- [Assigned task]
An exact transcription of all the records, free of pictures, is the expected answer.

- [Materials provided]

----

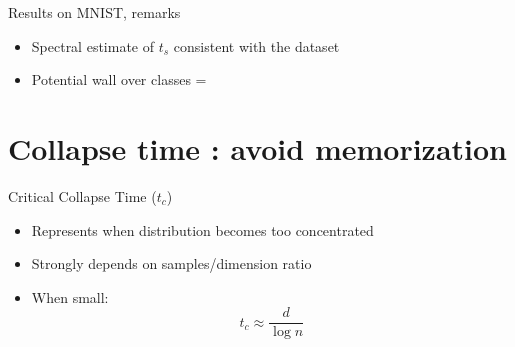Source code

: \documentclass[aspectratio=169]{beamer}
\begin{document}
\begin{frame}{Results on MNIST, remarks}
    \begin{itemize}
        \item Spectral estimate of $t_s$ consistent with the dataset
        \item Potential wall over classes = 
    \end{itemize}

    
    
    \begin{center}
    \end{center}
\end{frame}















\section{Collapse time : avoid memorization}


\begin{frame}{Critical Collapse Time ($t_c$)}
    \begin{itemize}

        \item Represents when distribution becomes too concentrated
        \item Strongly depends on samples/dimension ratio
        \item When small:
        \begin{equation}
            t_c \approx \frac{d}{\log n}
        \end{equation}
    \end{itemize}
    
    \begin{center}
    \end{center}
\end{frame}
\end{document}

----

- [Reply to the exercise]
Source code

: \documentclass[aspectratio=169]{beamer}
\begin{document}
\begin{frame}{Results on MNIST, remarks}
    \begin{itemize}
        \item Spectral estimate of $t_s$ consistent with the dataset
        \item Potential wall over classes = 
    \end{itemize}

    
    
    \begin{center}
    \end{center}
\end{frame}















\section{Collapse time : avoid memorization}


\begin{frame}{Critical Collapse Time ($t_c$)}
    \begin{itemize}

        \item Represents when distribution becomes too concentrated
        \item Strongly depends on samples/dimension ratio
        \item When small:
        \begin{equation}
            t_c \approx \frac{d}{\log n}
        \end{equation}
    \end{itemize}
    
    \begin{center}
    \end{center}
\end{frame}
\end{document}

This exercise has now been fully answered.